Tumor activities such as proliferation, invasion, and metastasis are closely associated with angiogenesis; however, the relationship between tumor stem cells and tumor vascular formation remains unclear and necessitates further investigation. In the present study, MCF-7CD133+ cells were isolated using immunomagnetic bead separation, and these cells were subjected to endothelial cell-inducing and maintenance media to transform the cells. Subsequently, the MCF-7CD133+ subpopulation cells formed luminal-like structures in the Matrigel matrix, akin to those formed by HUVECs (the positive control). Conversely, the MCF-7CD133- cells failed to form similar structures in endothelial cell transformation culture. In the endothelial cell phagocytosis assay, both the transformed MCF-7CD133+ cells and HUVECs internalized DiI-Ac-LDL and emitted red fluorescence, corroborating related studies (34,35). FISH was used to confirm that MCF-7CD133+ cells retained their tumor cell characteristics following endothelial cell culture conversion. These findings suggest that a distinct subpopulation of cells with stem cell-like properties, capable of differentiating into endothelial cells, exists in breast cancer.

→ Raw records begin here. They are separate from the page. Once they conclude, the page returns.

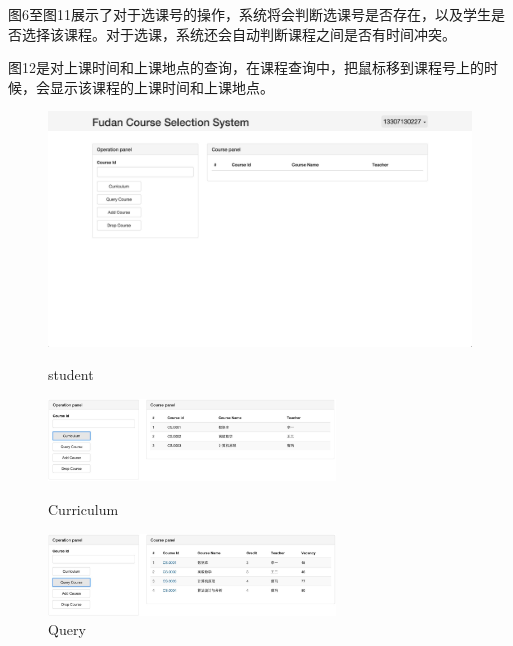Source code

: \documentclass[a4paper, 11pt, nofonts, nocap, fancyhdr]{ctexart}
\begin{document}
	图6至图11展示了对于选课号的操作，系统将会判断选课号是否存在，以及学生是否选择该课程。对于选课，系统还会自动判断课程之间是否有时间冲突。

	图12是对上课时间和上课地点的查询，在课程查询中，把鼠标移到课程号上的时候，会显示该课程的上课时间和上课地点。

	
	\begin{figure}[ht]

		\centering
		\includegraphics[width=6in]{student}
		\caption{student}

		\vspace{0.8cm}

		\begin{minipage}{0.5\textwidth}
			\centering
			\includegraphics[width=3in]{curriculum}
			\caption{Curriculum}
		\end{minipage}%
		\begin{minipage}{0.5\textwidth}
			\centering
			\includegraphics[width=3in]{query}
			\caption{Query}
		\end{minipage}

		\vspace{0.8cm}


\end{figure}
\end{document}
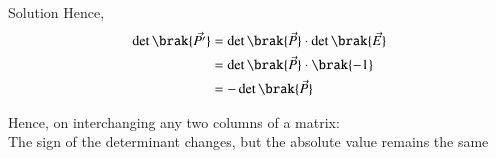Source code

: \documentclass{beamer}
\begin{document}
\begin{frame}{Solution}
Hence,
\begin{align}
\det\brak{\vec{P'}} 
&= \det\brak{\vec{P}} \cdot \det\brak{\vec{E}} \\
&= \det\brak{\vec{P}} \cdot \brak{-1} \\
&= -\det\brak{\vec{P}}
\end{align}

Hence, on interchanging any two columns of a matrix:\\
The sign of the determinant changes, but the absolute value remains the same
\end{frame}
\end{document}
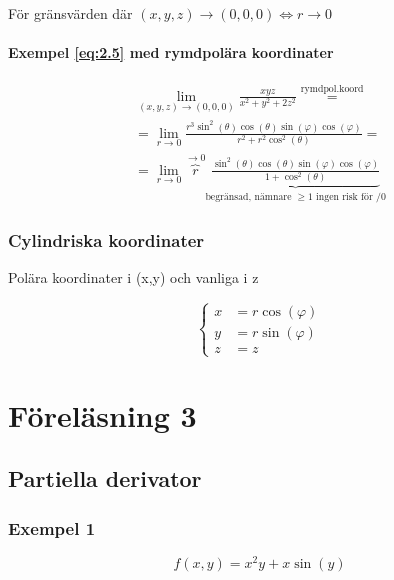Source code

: \documentclass{article}
\begin{document}
För gränsvärden där \((x,y,z) \rightarrow (0,0,0) \iff r \rightarrow 0\)

\newpage
\paragraph{Exempel \eqref{eq:2.5} med rymdpolära koordinater}

\[
\begin{split}
	\lim_{(x,y,z) \rightarrow (0,0,0)} \frac{xyz}{x^2+y^2+2z^2} \overset{\mathrm{rymdpol.koord}}{=} \\
	= \lim_{r \rightarrow 0} \frac{r^3 \sin^2(\theta) \cos(\theta) \sin(\varphi) \cos(\varphi)}{r^2+r^2 \cos^2(\theta)} = \\
	= \lim_{r \rightarrow 0} \overbrace{r}^{\rightarrow 0} \underbrace{\frac{\sin^2(\theta) \cos(\theta) \sin(\varphi) \cos(\varphi)}{1+\cos^2(\theta)}}_\text{begränsad, nämnare \(\geq 1 \) ingen risk för /0}
\end{split}
\]

\subsubsection{Cylindriska koordinater}

Polära koordinater i (x,y) och vanliga i z

\[
\left\{\begin{array}{rcl}
	x & = r \cos(\varphi) \\
	y & = r \sin(\varphi) \\
	z & = z 
\end{array}\right.
\]






\newpage
\section{Föreläsning 3}
\subsection{Partiella derivator}

\subsubsection{Exempel 1}

\begin{equation} \label{eq:3.1}
	f(x,y) = x^2y + x\sin(y)
\end{equation}
\end{document}
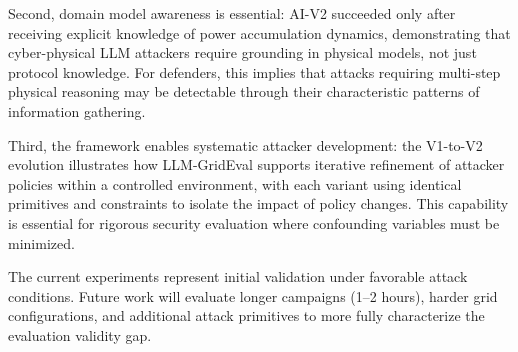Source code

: Second, domain model awareness is essential: AI-V2 succeeded only after receiving explicit knowledge of power accumulation dynamics, demonstrating that cyber-physical LLM attackers require grounding in physical models, not just protocol knowledge. For defenders, this implies that attacks requiring multi-step physical reasoning may be detectable through their characteristic patterns of information gathering.

Third, the framework enables systematic attacker development: the V1-to-V2 evolution illustrates how LLM-GridEval supports iterative refinement of attacker policies within a controlled environment, with each variant using identical primitives and constraints to isolate the impact of policy changes. This capability is essential for rigorous security evaluation where confounding variables must be minimized.

The current experiments represent initial validation under favorable attack conditions. Future work will evaluate longer campaigns (1--2 hours), harder grid configurations, and additional attack primitives to more fully characterize the evaluation validity gap.
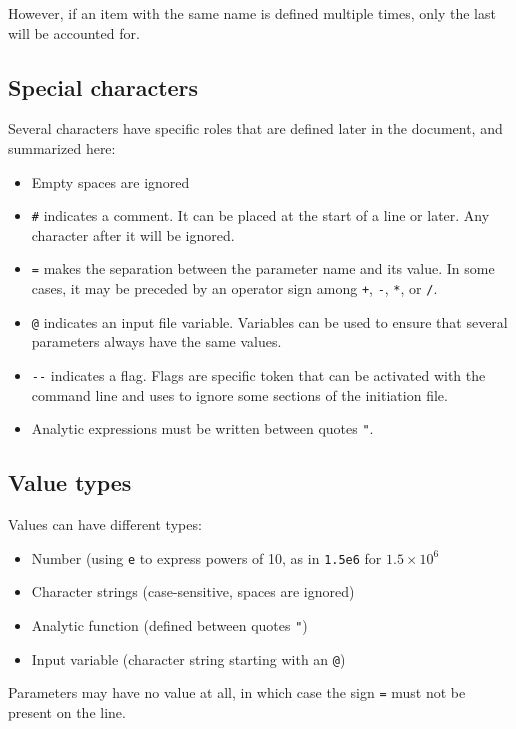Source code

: \documentclass[10pt]{article}
\begin{document}
However, if an item with the same name is defined multiple times, only the last will be accounted for.




\subsection{Special characters}

Several characters have specific roles that are defined later in the document, and summarized here:

\begin{itemize}
	\item Empty spaces are ignored
	\item \verb+#+ indicates a comment. It can be placed at the start of a line or later.
Any character after it will be ignored.
	\item \verb+=+ makes the separation between the parameter name and its value.
In some cases, it may be preceded by an operator sign among \verb-+-, \verb+-+, \verb+*+, or \verb+/+.
	\item \verb+@+ indicates an input file variable.
Variables can be used to ensure that several parameters always have the same values.
	\item \verb+--+ indicates a flag.
Flags are specific token that can be activated with the command line and uses to ignore some sections of the initiation file.
	\item Analytic expressions must be written between quotes \verb+"+.
\end{itemize}

\subsection{Value types}

Values can have different types:

\begin{itemize}
	\item Number (using \verb+e+ to express powers of 10, as in \verb+1.5e6+ for $1.5 \times 10^6$
	\item Character strings (case-sensitive, spaces are ignored)
	\item Analytic function (defined between quotes \verb+"+)
	\item Input variable (character string starting with an \verb+@+)
\end{itemize}

Parameters may have no value at all, in which case the sign \verb+=+ must not be present on the line.
\end{document}
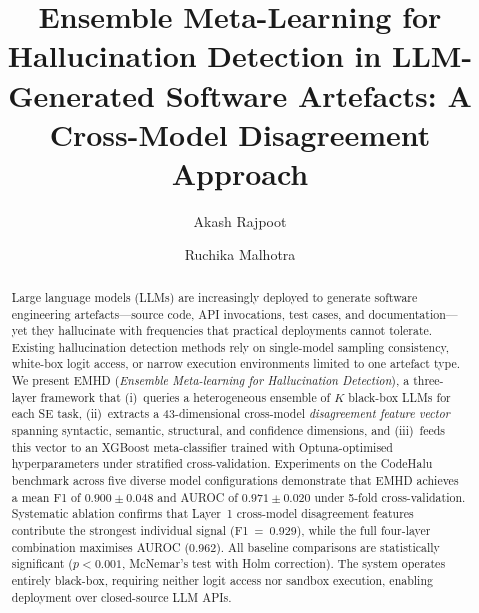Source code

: \documentclass{svproc}
\newcommand{\method}{\textsc{EMHD}}
\begin{document}
\mainmatter

\title{Ensemble Meta-Learning for Hallucination Detection in LLM-Generated Software Artefacts: A Cross-Model Disagreement Approach}


\author{Akash Rajpoot \and Ruchika Malhotra}



\maketitle

\begin{abstract}
Large language models (LLMs) are increasingly deployed to generate software engineering artefacts---source code, API invocations, test cases, and documentation---yet they hallucinate with frequencies that practical deployments cannot tolerate. Existing hallucination detection methods rely on single-model sampling consistency, white-box logit access, or narrow execution environments limited to one artefact type. We present \method{} (\textit{Ensemble Meta-learning for Hallucination Detection}), a three-layer framework that (i)~queries a heterogeneous ensemble of $K$ black-box LLMs for each SE task, (ii)~extracts a 43-dimensional cross-model \emph{disagreement feature vector} spanning syntactic, semantic, structural, and confidence dimensions, and (iii)~feeds this vector to an XGBoost meta-classifier trained with Optuna-optimised hyperparameters under stratified cross-validation. Experiments on the CodeHalu benchmark across five diverse model configurations demonstrate that \method{} achieves a mean F1 of $0.900 \pm 0.048$ and AUROC of $0.971 \pm 0.020$ under 5-fold cross-validation. Systematic ablation confirms that Layer~1 cross-model disagreement features contribute the strongest individual signal (F1~=~0.929), while the full four-layer combination maximises AUROC (0.962). All baseline comparisons are statistically significant ($p < 0.001$, McNemar's test with Holm correction). The system operates entirely black-box, requiring neither logit access nor sandbox execution, enabling deployment over closed-source LLM APIs.
\end{abstract}
\end{document}
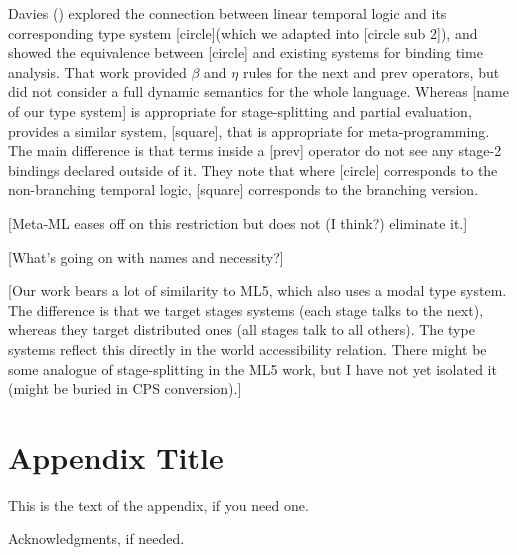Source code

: \documentclass{sigplanconf}
\begin{document}
Davies (\cite{davies96}) explored the connection between linear temporal logic and its corresponding type system [circle](which we adapted into [circle sub 2]), and showed the equivalence between [circle] and existing systems for binding time analysis. That work provided $\beta$ and $\eta$ rules for the next and prev operators, but did not consider a full dynamic semantics for the whole language. Whereas [name of our type system] is appropriate for stage-splitting and partial evaluation, \cite{davies01} provides a similar system, [square], that is appropriate for meta-programming.  The main difference is that terms inside a [prev] operator do not see any stage-2 bindings declared outside of it.  They note that where [circle] corresponds to the non-branching temporal logic, [square] corresponds to the branching version.

[Meta-ML eases off on this restriction but does not (I think?) eliminate it.]

[What's going on with names and necessity?]

[Our work bears a lot of similarity to ML5, which also uses a modal type system.  The difference is that we target stages systems (each stage talks to the next), whereas they target distributed ones (all stages talk to all others). The type systems reflect this directly in the world accessibility relation.  There might be some analogue of stage-splitting in the ML5 work, but I have not yet isolated it (might be buried in CPS conversion).]

\appendix
\section{Appendix Title}

This is the text of the appendix, if you need one.

\acks

Acknowledgments, if needed.




\end{document}
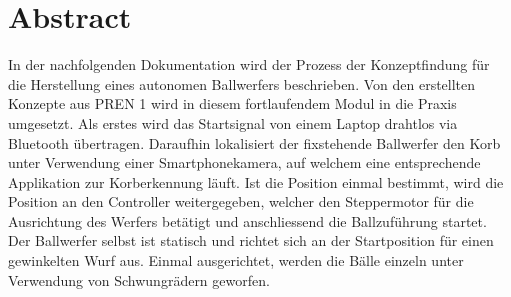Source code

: 
\section*{Abstract}
In der nachfolgenden Dokumentation wird der Prozess der Konzeptfindung für die Herstellung eines
autonomen Ballwerfers beschrieben. Von den erstellten Konzepte aus PREN 1 wird in diesem fortlaufendem Modul in die Praxis umgesetzt.
Als
erstes wird das Startsignal von einem Laptop drahtlos via Bluetooth übertragen. Daraufhin lokalisiert
der fixstehende Ballwerfer den Korb unter Verwendung einer Smartphonekamera, auf welchem eine
entsprechende Applikation zur Korberkennung läuft. Ist die Position einmal bestimmt, wird die Position
an den Controller weitergegeben, welcher den Steppermotor für die Ausrichtung des Werfers betätigt und
anschliessend die Ballzuführung startet. Der Ballwerfer selbst ist statisch und richtet sich an der
Startposition für einen gewinkelten Wurf aus. Einmal ausgerichtet, werden die Bälle einzeln unter
Verwendung von Schwungrädern geworfen.

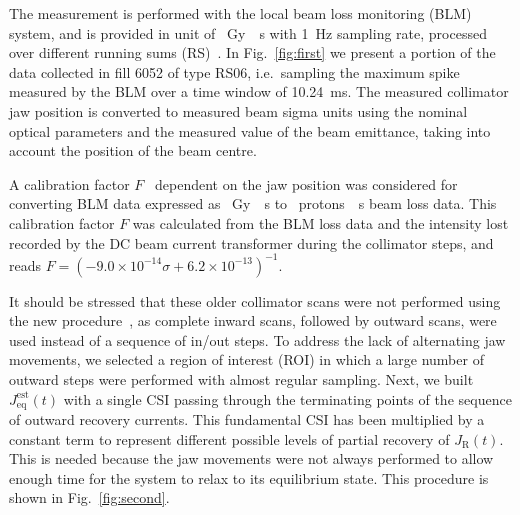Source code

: The measurement is performed with the local beam loss monitoring (BLM) system, and is provided in unit of \SI{}{Gy \per s} with \SI{1}{Hz} sampling rate, processed over different running sums (RS)~\cite{LHCDR}. In Fig.~\ref{fig:first} we present a portion of the data collected in fill 6052 of type RS06, i.e.\ sampling the maximum spike measured by the BLM over a time window of \SI{10.24}{ms}. The measured collimator jaw position is converted to measured beam sigma units using the nominal optical parameters and the measured value of the beam emittance, taking into account the position of the beam centre.

A calibration factor $F$~\cite{arek} dependent on the jaw position was considered for converting BLM data expressed as \SI{}{Gy \per s} to \SI{}{protons \per s} beam loss data. This calibration factor $F$ was calculated from the BLM loss data and the intensity lost recorded by the DC beam current transformer during the collimator steps, and reads $F = \left(-9.0\times10^{-14}\sigma + 6.2\times10^{-13}\right)^{-1}$.

It should be stressed that these older collimator scans were not performed using the new procedure~\cite{our_paper9}, as complete inward scans, followed by outward scans, were used instead of a sequence of in/out steps. To address the lack of alternating jaw movements, we selected a region of interest (ROI) in which a large number of outward steps were performed with almost regular sampling. Next, we built $J_\text{eq}^{\text{est}}(t)$ with a single CSI passing through the terminating points of the sequence of outward recovery currents. This fundamental CSI has been multiplied by a constant term to represent different possible levels of partial recovery of $J_\mathrm{R}(t)$. This is needed because the jaw movements were not always performed to allow enough time for the system to relax to its equilibrium state. This procedure is shown in Fig.~\ref{fig:second}.

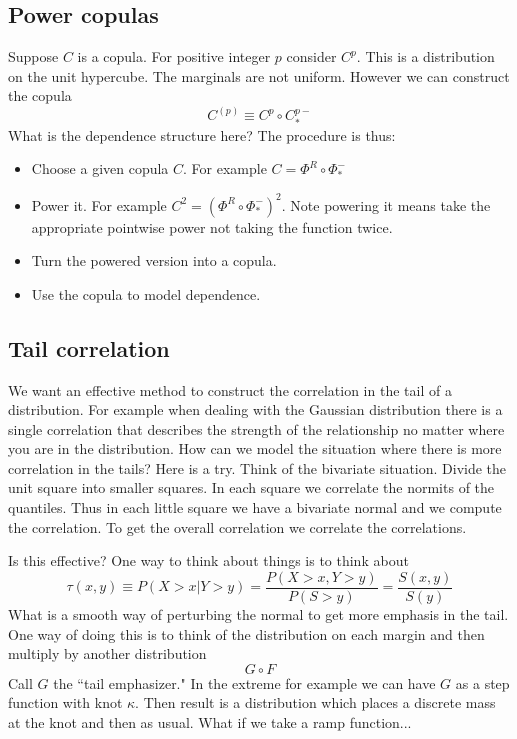 \documentclass[a4paper,12pt]{article}
\begin{document}
\subsection*{Power copulas}

Suppose $C$ is a copula.  For positive integer $p$ consider $C^p$.  This is a distribution on the unit hypercube.   The marginals are not uniform.   However we can construct the copula
$$
C^{(p)}\equiv C^p\circ C^{p-}_*
$$
What is the dependence structure here?  The procedure is thus:
\begin{itemize}
    \item Choose a given copula $C$.  For example $C=\Phi^R\circ\Phi_*^-$
    \item Power it.  For example $C^2=(\Phi^R\circ\Phi_*^-)^2$.  Note powering it means take the appropriate pointwise power not taking the function twice.
    \item Turn the powered version into a copula.
    \item Use the copula to model dependence.
\end{itemize}

\subsection*{Tail correlation}

We want an effective method to construct the correlation in the tail of  a distribution.   For example when dealing with the Gaussian distribution there is a single correlation that describes the strength of the relationship no matter where you are in the distribution.  How can we model the situation where there is more correlation in the tails?  Here is a try.  Think of the bivariate situation.  Divide the unit square into smaller squares.  In each square we correlate the normits of the quantiles.  Thus in each little square we have a bivariate normal and we compute the correlation.   To get the overall correlation we correlate the correlations.

Is this effective?  One way to think about things is to think about
$$
\tau(x,y)\equiv P(X>x|Y>y) = \frac{P(X>x,Y>y)}{P(S>y)}= \frac{S(x,y)}{S(y)}
$$
What is a smooth way of perturbing the normal to get more emphasis in the tail.  One way of doing this is to think of the distribution on each margin and then multiply by another distribution
$$
G\circ F
$$
Call $G$ the ``tail emphasizer."  In the extreme for example we can have $G$ as a step function with knot $\kappa$. Then result is a distribution which places a discrete mass at the knot and then as usual.  What if we take a ramp function...
\end{document}
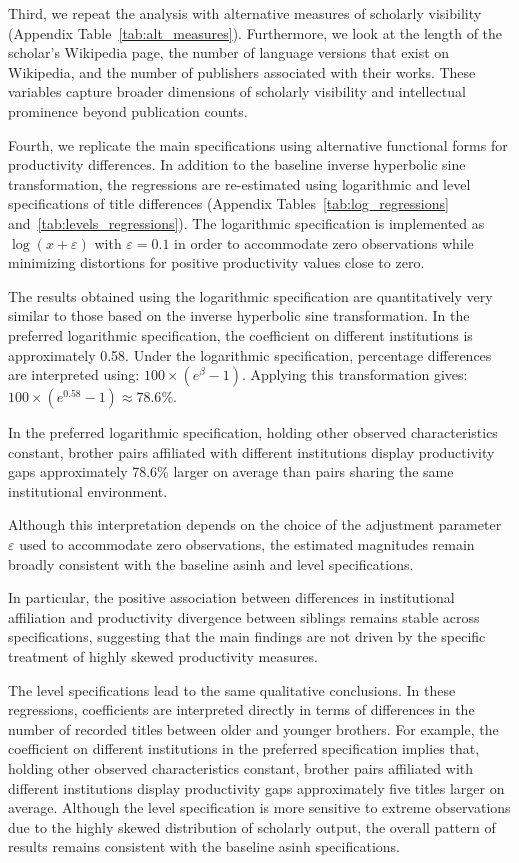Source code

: Third, we repeat the analysis with alternative measures of scholarly visibility (Appendix Table~\ref{tab:alt_measures}). Furthermore, we look at the length of the scholar's Wikipedia page, the number of language versions that exist on Wikipedia, and the number of publishers associated with their works. These variables capture broader dimensions of scholarly visibility and intellectual prominence beyond publication counts. 

Fourth, we replicate the main specifications using alternative functional forms for productivity differences. In addition to the baseline inverse hyperbolic sine transformation, the regressions are re-estimated using logarithmic and level specifications of title differences (Appendix Tables~\ref{tab:log_regressions} and~\ref{tab:levels_regressions}). The logarithmic specification is implemented as $\log(x + \varepsilon)$ with $\varepsilon = 0.1$ in order to accommodate zero observations while minimizing distortions for positive productivity values close to zero.

The results obtained using the logarithmic specification are quantitatively very similar to those based on the inverse hyperbolic sine transformation. In the preferred logarithmic specification, the coefficient on different institutions is approximately 0.58. Under the logarithmic specification, percentage differences are interpreted using: $100 \times \left(e^{\beta}-1\right)$. Applying this transformation gives: $100 \times \left(e^{0.58}-1\right) \approx 78.6\%$.

In the preferred logarithmic specification, holding other observed characteristics constant, brother pairs affiliated with different institutions display productivity gaps approximately 78.6\% larger on average than pairs sharing the same institutional environment.

Although this interpretation depends on the choice of the adjustment parameter $\varepsilon$ used to accommodate zero observations, the estimated magnitudes remain broadly consistent with the baseline asinh and level specifications.

In particular, the positive association between differences in institutional affiliation and productivity divergence between siblings remains stable across specifications, suggesting that the main findings are not driven by the specific treatment of highly skewed productivity measures.

The level specifications lead to the same qualitative conclusions. In these regressions, coefficients are interpreted directly in terms of differences in the number of recorded titles between older and younger brothers. For example, the coefficient on different institutions in the preferred specification implies that, holding other observed characteristics constant, brother pairs affiliated with different institutions display productivity gaps approximately five titles larger on average. Although the level specification is more sensitive to extreme observations due to the highly skewed distribution of scholarly output, the overall pattern of results remains consistent with the baseline asinh specifications.

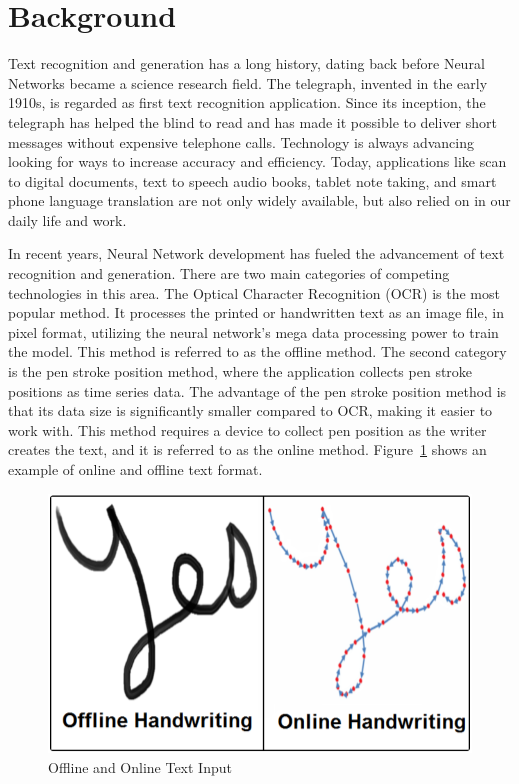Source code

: \documentclass{article}
\begin{document}
\section{Background}
Text recognition and generation has a long history, dating back before Neural Networks became a science research field. The telegraph, invented in the early 1910s, is regarded as first text recognition application. Since its inception, the telegraph has helped the blind to read and has made it possible to deliver short messages without expensive telephone calls\cite{previous-work-33}. Technology is always advancing looking for ways to increase accuracy and efficiency. Today, applications like scan to digital documents, text to speech audio books, tablet note taking, and smart phone language translation are not only widely available, but also relied on in our daily life and work\cite{previous-work-24}. 

In recent years, Neural Network development has fueled the advancement of text recognition and generation. There are two main categories of competing technologies in this area. The Optical Character Recognition (OCR) is the most popular method. It processes the printed or handwritten text as an image file, in pixel format, utilizing the neural network's mega data processing power to train the model. This method is referred to as the offline method\cite{previous-work-23}. The second category is the pen stroke position method, where the application collects pen stroke positions as time series data. The advantage of the pen stroke position method is that its data size is significantly smaller compared to OCR, making it easier to work with. This method requires a device to collect pen position as the writer creates the text, and it is referred to as the online method. Figure~\ref{fig:YES} shows an example of online and offline text format.  

    \begin{figure}[hbt!]
        \includegraphics[width=12cm]{Capture.PNG}
        \centering
        \caption{Offline and Online Text Input\cite{Yes_online_offline_graph}}
        \label{fig:YES}
    \end{figure}
\end{document}
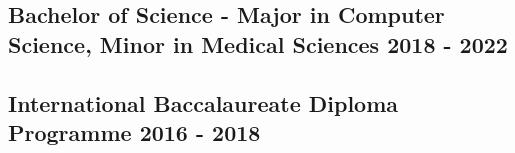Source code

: \documentclass[letter,10pt]{article}
\begin{document}
\subsection{{Bachelor of Science - Major in Computer Science, Minor in Medical Sciences \hfill 2018 - 2022}}

\vspace{1.25em}

\subsection{{International Baccalaureate Diploma Programme \hfill 2016 - 2018}}

\vspace{1.25em}
\end{document}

The complex molecular mechanisms driving the differentiation of CSCs into vascular endothelial cells remain elusive. Previous research has shown that in hypoxic conditions, CSCs secrete VEGF, a powerful factor stimulating their transformation into endothelial cells, thus enhancing their propensity to differentiate under oxygen-deprived conditions (36). Alvero et al (37) found that CSCs from ovarian cancer possess the ability to differentiate into progenitors of vascular endothelial cells and form vascular-like structures in xenograft tumor inhibition models. In the present study, by enriching the culture medium with stimulatory factors such as bFGF, EGF, BMP4, and VEGF, transformation and maintenance cultivation of MCF-7CD133+ and MCF-7CD133- cells was successfully achieved. Subsequent endothelial cell tube formation and phagocytosis experiments suggested that the transformed MCF-7CD133+ cells exhibited endothelial cell functionality. These findings support the notion that CSCs can transform into vascular endothelial cells.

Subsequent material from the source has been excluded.